Supplementing with polyphenols and other plant chemicals in amounts that would not be achievable by eating food is probably not a good idea.

Source: Polyphenols, Hormesis and Disease: Part II

And finally, in a comment on his blog, Guyenet summed it all up by saying:

All these plant compounds that were thought to have beneficial effects from being antioxidants are turning out to basically be drugs. Resveratrol is another one. The antioxidant effect is somewhere between nonexistent and irrelevant in the body. It's no wonder the body gets rid of polyphenols ASAP; it doesn't want them hijacking control of its enzymes and signaling pathways.
Source: http://wholehealthsource.blogspot.com/2 ... 2241057463

This is not to say that curcumin isn't useful or safe. It certainly appears to be both over the short term. He's just pointing out that it acts a bit like a pharmaceutical and we don't really fully know the long term consequences of using it.

[MachineGhost]

This is not to say that curcumin isn't useful or safe. It certainly appears to be both over the short term. He's just pointing out that it acts a bit like a pharmaceutical and we don't really fully know the long term consequences of using it.

I took BCM-95 (which is more expensive) before Meriva (which users report is more powerful), and honestly, I haven't noticed a difference between the both of them in regards to anti-inflammation.  Indeed, aspirin and NSAID's are more powerful than any herbal active I've ever tried (I can't remember what white willow was like).  I think of all the herbs I've ever taken (aside from stimulating/adaptogenic), only DGL has had any noticeable effect that I could detect, and that has worn off after a couple of months.

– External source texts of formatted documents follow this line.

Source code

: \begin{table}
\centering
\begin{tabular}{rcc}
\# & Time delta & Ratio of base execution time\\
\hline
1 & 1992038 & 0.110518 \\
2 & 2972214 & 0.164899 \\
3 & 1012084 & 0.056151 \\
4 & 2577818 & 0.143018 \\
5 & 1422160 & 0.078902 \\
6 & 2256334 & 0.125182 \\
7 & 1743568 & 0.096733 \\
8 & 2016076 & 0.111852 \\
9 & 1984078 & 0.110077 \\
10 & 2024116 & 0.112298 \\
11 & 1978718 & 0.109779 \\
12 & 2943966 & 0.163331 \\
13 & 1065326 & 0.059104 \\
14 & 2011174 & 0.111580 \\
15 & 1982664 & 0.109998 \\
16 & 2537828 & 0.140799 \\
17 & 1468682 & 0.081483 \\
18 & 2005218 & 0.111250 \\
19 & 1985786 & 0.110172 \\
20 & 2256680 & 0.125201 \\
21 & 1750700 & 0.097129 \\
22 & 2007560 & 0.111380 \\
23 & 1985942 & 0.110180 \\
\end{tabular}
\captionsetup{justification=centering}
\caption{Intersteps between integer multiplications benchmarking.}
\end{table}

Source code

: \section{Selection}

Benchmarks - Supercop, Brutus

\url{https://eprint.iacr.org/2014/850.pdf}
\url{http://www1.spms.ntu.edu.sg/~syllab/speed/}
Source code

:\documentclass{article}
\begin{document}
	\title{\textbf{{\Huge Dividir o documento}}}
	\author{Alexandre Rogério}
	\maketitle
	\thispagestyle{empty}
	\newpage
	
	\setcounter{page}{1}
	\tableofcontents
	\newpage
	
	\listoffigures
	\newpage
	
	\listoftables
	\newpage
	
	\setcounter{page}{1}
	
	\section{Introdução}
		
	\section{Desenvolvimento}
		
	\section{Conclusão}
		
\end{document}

The only advantage of herbal actives is a better safety profile vs synthetic, isolated pharmaceuticals.  I generally try to avoid herbal extractives because they do seem to act more like drugs than vitamins.  Then again, where do you draw the line?  I'm sure vitamins effect genomic behavior just as well as herbal actives.  The science on hormetic effects from nutraceuticals really needs to be elucidated better.  And we need enlightened tests to detect if they're doing the job.  We're so far from Star Trek-style medicine, its a joke.

BTW, good find on how digestion oxidizes PUFA's.  That could explain a lot, esp vs topical vs oral.

[Gumby]

BTW, good find on how digestion oxidizes PUFA's.  That could explain a lot, esp vs topical vs oral.

I too was excited to see a study that explained internal PUFA oxidation, but I didn't even think about how that could be a significant difference between the oral/topical route. Topical PUFA seems to be quite beneficial for the skin, but clearly it oxidizes during digestion. Good catch.